Unparticles' phase interpreted as escape rate into extra dimension

Unitarity bound for vector unparticles derived as d_V >= D-1

Large-distance behavior matches CFT, short-distance is 5D flat space

Abstract

To facilitate the study of the unparticle scenario it is very desirable to have a treatable model realizing it in four dimensions. Motivated by the general idea of the AdS/CFT correspondence, we consider a simple construction: the Randall-Sundrum 2 (single brane) setup with the Standard Model fields on the brane and a massive vector field in the warped bulk. We show that in this model the known properties of vector unparticles -- the nontrivial phase of the CFT propagator, the necessity and dominance of contact interactions, the unitarity constraint on the conformal dimension of the operator, and the tensor structure dictated by conformal symmetry -- follow by simple inspection of the brane-to-brane propagator. The phase has a physical interpretation as controlling the rate of escape of unparticles into the extra dimension. Requiring the correct sign for the imaginary part of the longitudinal polarization of the propagator, we obtain the unitarity condition m_5^2 >= 0, which, unlike in the scalar case, is unchanged from flat space. This condition results in the unitarity bound d_V >= 3, or, more generally, d_V >= D-1 for a vector unparticle in D-dimensional space.
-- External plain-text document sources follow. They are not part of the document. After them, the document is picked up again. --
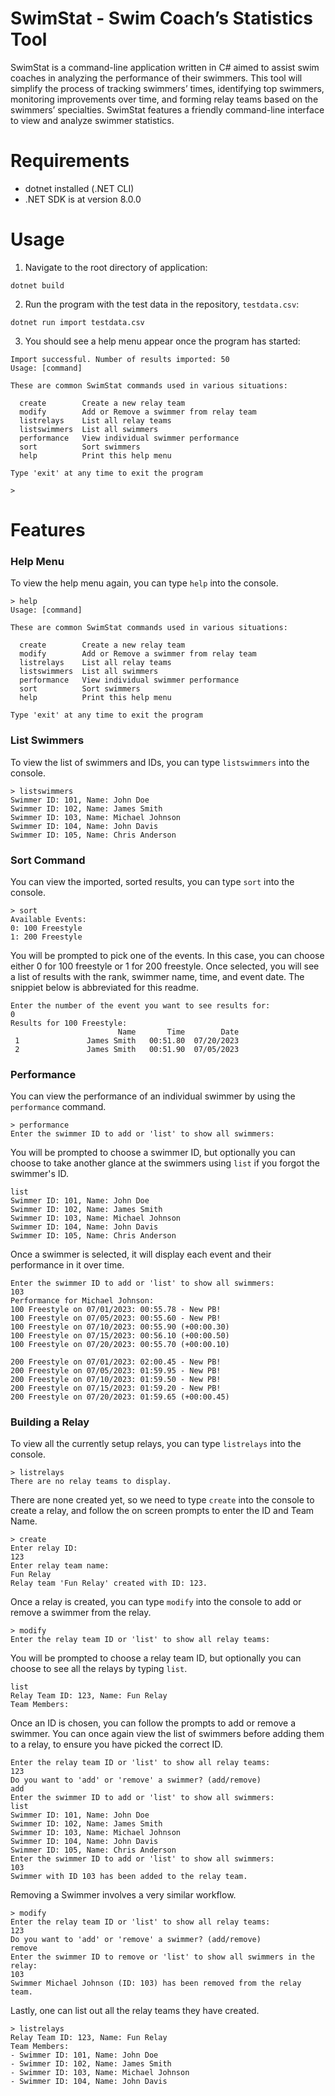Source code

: # SwimStat - Swim Coach’s Statistics Tool
SwimStat is a command-line application written in C# aimed to assist swim coaches in analyzing the performance of their swimmers. This tool will simplify the process of tracking swimmers’ times, identifying top swimmers, monitoring improvements over time, and forming relay teams based on the swimmers’ specialties. SwimStat features a friendly command-line interface to view and analyze swimmer statistics. 
# Requirements
- dotnet installed (.NET CLI)
- .NET SDK is at version 8.0.0
# Usage
1. Navigate to the root directory of application:
```
dotnet build
```

2. Run the program with the test data in the repository, `testdata.csv`:
```
dotnet run import testdata.csv
```

3.  You should see a help menu appear once the program has started:
```
Import successful. Number of results imported: 50
Usage: [command]

These are common SwimStat commands used in various situations:

  create        Create a new relay team
  modify        Add or Remove a swimmer from relay team
  listrelays    List all relay teams
  listswimmers  List all swimmers
  performance   View individual swimmer performance
  sort          Sort swimmers
  help          Print this help menu

Type 'exit' at any time to exit the program

> 
```
# Features
### Help Menu
To view the help menu again, you can type `help` into the console. 
```
> help
Usage: [command]

These are common SwimStat commands used in various situations:

  create        Create a new relay team
  modify        Add or Remove a swimmer from relay team
  listrelays    List all relay teams
  listswimmers  List all swimmers
  performance   View individual swimmer performance
  sort          Sort swimmers
  help          Print this help menu

Type 'exit' at any time to exit the program
```
### List Swimmers
To view the list of swimmers and IDs, you can type `listswimmers` into the console.
```
> listswimmers
Swimmer ID: 101, Name: John Doe
Swimmer ID: 102, Name: James Smith
Swimmer ID: 103, Name: Michael Johnson
Swimmer ID: 104, Name: John Davis
Swimmer ID: 105, Name: Chris Anderson
```
### Sort Command
You can view the imported, sorted results, you can type `sort` into the console.
```
> sort
Available Events:
0: 100 Freestyle
1: 200 Freestyle
```
You will be prompted to pick one of the events. In this case, you can choose either 0 for 100 freestyle or 1 for 200 freestyle. Once selected, you will see a list of results with the rank, swimmer name, time, and event date. The snippiet below is abbreviated for this readme. 
```
Enter the number of the event you want to see results for:
0
Results for 100 Freestyle:
                        Name       Time        Date
 1               James Smith   00:51.80  07/20/2023
 2               James Smith   00:51.90  07/05/2023
```

### Performance
You can view the performance of an individual swimmer by using the `performance` command.
```
> performance
Enter the swimmer ID to add or 'list' to show all swimmers:
```
You will be prompted to choose a swimmer ID, but optionally you can choose to take another glance at the swimmers using `list` if you forgot the swimmer's ID. 
```
list
Swimmer ID: 101, Name: John Doe
Swimmer ID: 102, Name: James Smith
Swimmer ID: 103, Name: Michael Johnson
Swimmer ID: 104, Name: John Davis
Swimmer ID: 105, Name: Chris Anderson
```
Once a swimmer is selected, it will display each event and their performance in it over time. 
```
Enter the swimmer ID to add or 'list' to show all swimmers:
103
Performance for Michael Johnson:
100 Freestyle on 07/01/2023: 00:55.78 - New PB!
100 Freestyle on 07/05/2023: 00:55.60 - New PB!
100 Freestyle on 07/10/2023: 00:55.90 (+00:00.30)
100 Freestyle on 07/15/2023: 00:56.10 (+00:00.50)
100 Freestyle on 07/20/2023: 00:55.70 (+00:00.10)

200 Freestyle on 07/01/2023: 02:00.45 - New PB!
200 Freestyle on 07/05/2023: 01:59.95 - New PB!
200 Freestyle on 07/10/2023: 01:59.50 - New PB!
200 Freestyle on 07/15/2023: 01:59.20 - New PB!
200 Freestyle on 07/20/2023: 01:59.65 (+00:00.45)
```

### Building a Relay
To view all the currently setup relays, you can type `listrelays` into the console. 
```
> listrelays
There are no relay teams to display.
```
There are none created yet, so we need to type `create` into the console to create a relay, and follow the on screen prompts to enter the ID and Team Name. 
```
> create
Enter relay ID:
123
Enter relay team name:
Fun Relay 
Relay team 'Fun Relay' created with ID: 123.
```
Once a relay is created, you can type `modify` into the console to add or remove a swimmer from the relay.
```
> modify
Enter the relay team ID or 'list' to show all relay teams:
```
You will be prompted to choose a relay team ID, but optionally you can choose to see all the relays by typing `list`. 
```
list
Relay Team ID: 123, Name: Fun Relay
Team Members:
```
Once an ID is chosen, you can follow the prompts to add or remove a swimmer. You can once again view the list of swimmers before adding them to a relay, to ensure you have picked the correct ID. 
```
Enter the relay team ID or 'list' to show all relay teams:
123
Do you want to 'add' or 'remove' a swimmer? (add/remove)
add
Enter the swimmer ID to add or 'list' to show all swimmers:
list
Swimmer ID: 101, Name: John Doe
Swimmer ID: 102, Name: James Smith
Swimmer ID: 103, Name: Michael Johnson
Swimmer ID: 104, Name: John Davis
Swimmer ID: 105, Name: Chris Anderson
Enter the swimmer ID to add or 'list' to show all swimmers:
103
Swimmer with ID 103 has been added to the relay team.
```
Removing a Swimmer involves a very similar workflow. 
```
> modify
Enter the relay team ID or 'list' to show all relay teams:
123
Do you want to 'add' or 'remove' a swimmer? (add/remove)
remove
Enter the swimmer ID to remove or 'list' to show all swimmers in the relay:
103
Swimmer Michael Johnson (ID: 103) has been removed from the relay team.
```
Lastly, one can list out all the relay teams they have created.
```
> listrelays
Relay Team ID: 123, Name: Fun Relay
Team Members:
- Swimmer ID: 101, Name: John Doe
- Swimmer ID: 102, Name: James Smith
- Swimmer ID: 103, Name: Michael Johnson
- Swimmer ID: 104, Name: John Davis
```
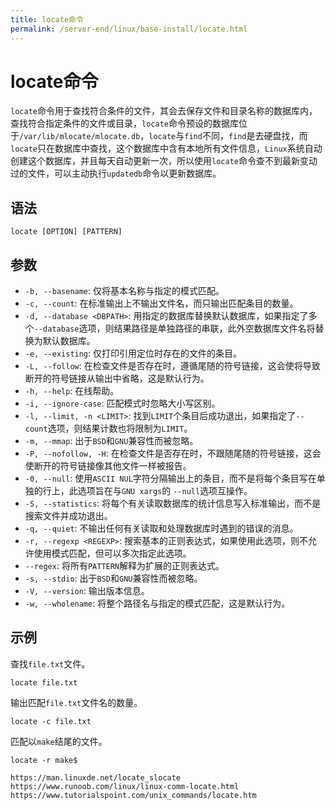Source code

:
 ```yaml
---
title: locate命令
permalink: /server-end/linux/base-install/locate.html
---
```


# locate命令

`locate`命令用于查找符合条件的文件，其会去保存文件和目录名称的数据库内，查找符合指定条件的文件或目录，`locate`命令预设的数据库位于`/var/lib/mlocate/mlocate.db`，`locate`与`find`不同，`find`是去硬盘找，而`locate`只在数据库中查找，这个数据库中含有本地所有文件信息，`Linux`系统自动创建这个数据库，并且每天自动更新一次，所以使用`locate`命令查不到最新变动过的文件，可以主动执行`updatedb`命令以更新数据库。

## 语法

```shell
locate [OPTION] [PATTERN]
```

## 参数

- `-b, --basename`: 仅将基本名称与指定的模式匹配。
- `-c, --count`: 在标准输出上不输出文件名，而只输出匹配条目的数量。
- `-d, --database <DBPATH>`: 用指定的数据库替换默认数据库，如果指定了多个`--database`选项，则结果路径是单独路径的串联，此外空数据库文件名将替换为默认数据库。
- `-e, --existing`: 仅打印引用定位时存在的文件的条目。
- `-L, --follow`: 在检查文件是否存在时，遵循尾随的符号链接，这会使将导致断开的符号链接从输出中省略，这是默认行为。
- `-h, --help`: 在线帮助。
- `-i, --ignore-case`: 匹配模式时忽略大小写区别。
- `-l, --limit, -n <LIMIT>`: 找到`LIMIT`个条目后成功退出，如果指定了`--count`选项，则结果计数也将限制为`LIMIT`。
- `-m, --mmap`: 出于`BSD`和`GNU`兼容性而被忽略。
- `-P, --nofollow, -H`: 在检查文件是否存在时，不跟随尾随的符号链接，这会使断开的符号链接像其他文件一样被报告。
- `-0, --null`: 使用`ASCII NUL`字符分隔输出上的条目，而不是将每个条目写在单独的行上，此选项旨在与`GNU xargs`的 `--null`选项互操作。
- `-S, --statistics`: 将每个有关读取数据库的统计信息写入标准输出，而不是搜索文件并成功退出。
- `-q, --quiet`: 不输出任何有关读取和处理数据库时遇到的错误的消息。
- `-r, --regexp <REGEXP>`: 搜索基本的正则表达式，如果使用此选项，则不允许使用模式匹配，但可以多次指定此选项。
- `--regex`: 将所有`PATTERN`解释为扩展的正则表达式。
- `-s, --stdio`: 出于`BSD`和`GNU`兼容性而被忽略。
- `-V, --version`: 输出版本信息。
- `-w, --wholename`: 将整个路径名与指定的模式匹配，这是默认行为。

## 示例

查找`file.txt`文件。

```shell
locate file.txt
```

输出匹配`file.txt`文件名的数量。

```shell
locate -c file.txt
```

匹配以`make`结尾的文件。

```shell
locate -r make$
```

```shell
https://man.linuxde.net/locate_slocate
https://www.runoob.com/linux/linux-comm-locate.html
https://www.tutorialspoint.com/unix_commands/locate.htm
```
It is instructive to consider the RS 2 propagator in (Euclidean) position space: at large distances it behaves as a pure CFT propagator, while at short distances it turns into the 5d flat space propagator. The latter is softer than the former, thus regulating the would-be divergences of the spectral integral and turning the "contact" terms seen at low energies into finite-range interactions. Upon Fourier transforming to momentum space, one finds that at low momenta the CFT piece is subdominant to the "contact" interactions.